▶ [REQUIREMENT]: Print each line from the start of the records below up through the line where "## Formuła wynagrodzeń" is found, exactly as given.

▶ [RECORDS FOR THIS TASK]:
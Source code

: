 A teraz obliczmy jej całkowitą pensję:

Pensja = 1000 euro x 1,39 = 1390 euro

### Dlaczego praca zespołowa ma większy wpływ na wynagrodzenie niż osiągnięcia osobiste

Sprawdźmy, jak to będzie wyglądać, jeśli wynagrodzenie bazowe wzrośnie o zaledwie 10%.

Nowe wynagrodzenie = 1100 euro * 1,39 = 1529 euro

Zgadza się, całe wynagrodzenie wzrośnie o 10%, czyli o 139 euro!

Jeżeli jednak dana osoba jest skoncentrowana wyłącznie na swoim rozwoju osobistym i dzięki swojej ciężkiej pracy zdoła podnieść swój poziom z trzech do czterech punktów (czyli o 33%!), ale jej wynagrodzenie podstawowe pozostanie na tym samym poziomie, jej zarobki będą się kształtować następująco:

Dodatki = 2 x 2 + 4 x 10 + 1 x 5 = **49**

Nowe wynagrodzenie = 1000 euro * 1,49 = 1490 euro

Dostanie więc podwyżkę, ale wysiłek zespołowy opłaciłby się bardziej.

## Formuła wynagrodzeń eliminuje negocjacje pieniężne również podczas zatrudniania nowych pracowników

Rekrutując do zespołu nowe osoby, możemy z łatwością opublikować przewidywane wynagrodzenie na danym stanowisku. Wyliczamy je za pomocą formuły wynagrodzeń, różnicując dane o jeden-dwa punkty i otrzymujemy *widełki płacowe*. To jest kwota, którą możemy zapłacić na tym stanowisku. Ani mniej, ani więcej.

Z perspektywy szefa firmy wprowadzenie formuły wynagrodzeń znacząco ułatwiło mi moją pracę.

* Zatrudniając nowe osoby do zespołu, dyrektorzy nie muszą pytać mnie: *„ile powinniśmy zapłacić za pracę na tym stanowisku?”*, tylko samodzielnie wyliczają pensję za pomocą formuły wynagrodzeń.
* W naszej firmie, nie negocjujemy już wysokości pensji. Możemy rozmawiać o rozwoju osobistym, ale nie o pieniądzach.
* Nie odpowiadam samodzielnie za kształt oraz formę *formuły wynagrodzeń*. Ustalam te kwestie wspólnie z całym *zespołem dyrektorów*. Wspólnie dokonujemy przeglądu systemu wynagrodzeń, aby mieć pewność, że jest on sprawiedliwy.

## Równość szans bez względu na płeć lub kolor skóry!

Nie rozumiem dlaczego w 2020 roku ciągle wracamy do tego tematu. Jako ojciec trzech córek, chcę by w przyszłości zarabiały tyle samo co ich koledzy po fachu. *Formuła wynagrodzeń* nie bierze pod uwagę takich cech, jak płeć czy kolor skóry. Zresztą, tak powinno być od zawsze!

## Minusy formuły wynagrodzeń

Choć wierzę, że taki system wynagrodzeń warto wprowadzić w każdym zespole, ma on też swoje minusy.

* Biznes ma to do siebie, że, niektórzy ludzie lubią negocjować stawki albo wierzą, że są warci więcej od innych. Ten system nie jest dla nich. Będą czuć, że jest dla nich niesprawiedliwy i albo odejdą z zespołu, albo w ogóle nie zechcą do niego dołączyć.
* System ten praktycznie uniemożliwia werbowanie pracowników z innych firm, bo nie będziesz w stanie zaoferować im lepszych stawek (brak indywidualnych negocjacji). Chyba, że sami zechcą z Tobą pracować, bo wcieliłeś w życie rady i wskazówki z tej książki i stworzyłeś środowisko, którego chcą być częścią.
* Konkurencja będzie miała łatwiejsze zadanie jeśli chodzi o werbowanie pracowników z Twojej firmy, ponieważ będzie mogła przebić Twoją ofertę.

▶ [EXERCISE OUTPUT]:
Source code

: A teraz obliczmy jej całkowitą pensję:

Pensja = 1000 euro x 1,39 = 1390 euro

### Dlaczego praca zespołowa ma większy wpływ na wynagrodzenie niż osiągnięcia osobiste

Sprawdźmy, jak to będzie wyglądać, jeśli wynagrodzenie bazowe wzrośnie o zaledwie 10%.

Nowe wynagrodzenie = 1100 euro * 1,39 = 1529 euro

Zgadza się, całe wynagrodzenie wzrośnie o 10%, czyli o 139 euro!

Jeżeli jednak dana osoba jest skoncentrowana wyłącznie na swoim rozwoju osobistym i dzięki swojej ciężkiej pracy zdoła podnieść swój poziom z trzech do czterech punktów (czyli o 33%!), ale jej wynagrodzenie podstawowe pozostanie na tym samym poziomie, jej zarobki będą się kształtować następująco:

Dodatki = 2 x 2 + 4 x 10 + 1 x 5 = **49**

Nowe wynagrodzenie = 1000 euro * 1,49 = 1490 euro

Dostanie więc podwyżkę, ale wysiłek zespołowy opłaciłby się bardziej.

## Formuła wynagrodzeń eliminuje negocjacje pieniężne również podczas zatrudniania nowych pracowników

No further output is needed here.